=== Begin Enclosure ===

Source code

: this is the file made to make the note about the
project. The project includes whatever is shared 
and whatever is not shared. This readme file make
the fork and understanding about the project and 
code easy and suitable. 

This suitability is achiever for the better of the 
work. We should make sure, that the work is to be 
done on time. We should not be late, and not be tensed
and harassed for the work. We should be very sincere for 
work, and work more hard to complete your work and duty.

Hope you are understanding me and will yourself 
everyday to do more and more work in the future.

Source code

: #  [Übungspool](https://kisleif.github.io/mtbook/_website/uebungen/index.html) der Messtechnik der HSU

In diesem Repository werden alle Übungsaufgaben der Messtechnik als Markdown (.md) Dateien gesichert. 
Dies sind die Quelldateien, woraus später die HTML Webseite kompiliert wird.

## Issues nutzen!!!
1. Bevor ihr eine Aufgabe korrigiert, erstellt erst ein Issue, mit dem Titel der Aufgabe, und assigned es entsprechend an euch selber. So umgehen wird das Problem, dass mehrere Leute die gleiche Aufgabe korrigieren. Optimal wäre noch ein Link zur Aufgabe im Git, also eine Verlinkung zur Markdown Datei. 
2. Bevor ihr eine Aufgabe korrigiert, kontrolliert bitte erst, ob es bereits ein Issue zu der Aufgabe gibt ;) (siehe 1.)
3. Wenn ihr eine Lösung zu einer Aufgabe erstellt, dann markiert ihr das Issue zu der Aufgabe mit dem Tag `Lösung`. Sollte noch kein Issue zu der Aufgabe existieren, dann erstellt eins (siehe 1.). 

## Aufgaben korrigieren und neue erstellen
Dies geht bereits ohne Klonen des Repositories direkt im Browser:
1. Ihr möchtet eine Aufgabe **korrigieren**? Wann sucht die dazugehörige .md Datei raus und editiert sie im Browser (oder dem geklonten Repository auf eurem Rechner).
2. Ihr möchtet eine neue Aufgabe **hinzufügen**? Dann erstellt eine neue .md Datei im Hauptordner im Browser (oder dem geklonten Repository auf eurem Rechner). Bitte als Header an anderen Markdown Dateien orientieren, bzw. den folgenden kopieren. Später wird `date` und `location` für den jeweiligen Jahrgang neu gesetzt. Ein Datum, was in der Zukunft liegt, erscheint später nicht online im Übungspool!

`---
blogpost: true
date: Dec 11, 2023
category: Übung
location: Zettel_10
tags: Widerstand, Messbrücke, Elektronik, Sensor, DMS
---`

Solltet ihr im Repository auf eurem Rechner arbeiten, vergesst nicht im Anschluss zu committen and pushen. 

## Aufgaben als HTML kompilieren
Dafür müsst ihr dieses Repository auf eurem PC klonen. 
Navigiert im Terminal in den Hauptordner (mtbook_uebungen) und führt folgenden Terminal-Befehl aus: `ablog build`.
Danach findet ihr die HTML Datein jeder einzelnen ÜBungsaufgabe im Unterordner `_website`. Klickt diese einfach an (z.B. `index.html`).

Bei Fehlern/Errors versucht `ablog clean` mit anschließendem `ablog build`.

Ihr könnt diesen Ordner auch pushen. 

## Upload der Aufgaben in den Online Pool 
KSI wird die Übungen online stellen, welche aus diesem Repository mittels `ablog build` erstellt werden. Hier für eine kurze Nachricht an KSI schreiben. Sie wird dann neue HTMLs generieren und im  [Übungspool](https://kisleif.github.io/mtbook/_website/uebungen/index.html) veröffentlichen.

=== End Enclosure ===

### Action item
Above are the entries. Output exactly the lines beginning with the line that has "work. We should make" and ending with the line that has "2. Bevor ihr".

### Your solution
work. We should make sure, that the work is to be 
done on time. We should not be late, and not be tensed
and harassed for the work. We should be very sincere for 
work, and work more hard to complete your work and duty.

Hope you are understanding me and will yourself 
everyday to do more and more work in the future.

Source code

: #  [Übungspool](https://kisleif.github.io/mtbook/_website/uebungen/index.html) der Messtechnik der HSU

In diesem Repository werden alle Übungsaufgaben der Messtechnik als Markdown (.md) Dateien gesichert. 
Dies sind die Quelldateien, woraus später die HTML Webseite kompiliert wird.

## Issues nutzen!!!
1. Bevor ihr eine Aufgabe korrigiert, erstellt erst ein Issue, mit dem Titel der Aufgabe, und assigned es entsprechend an euch selber. So umgehen wird das Problem, dass mehrere Leute die gleiche Aufgabe korrigieren. Optimal wäre noch ein Link zur Aufgabe im Git, also eine Verlinkung zur Markdown Datei. 
2. Bevor ihr eine Aufgabe korrigiert, kontrolliert bitte erst, ob es bereits ein Issue zu der Aufgabe gibt ;) (siehe 1.)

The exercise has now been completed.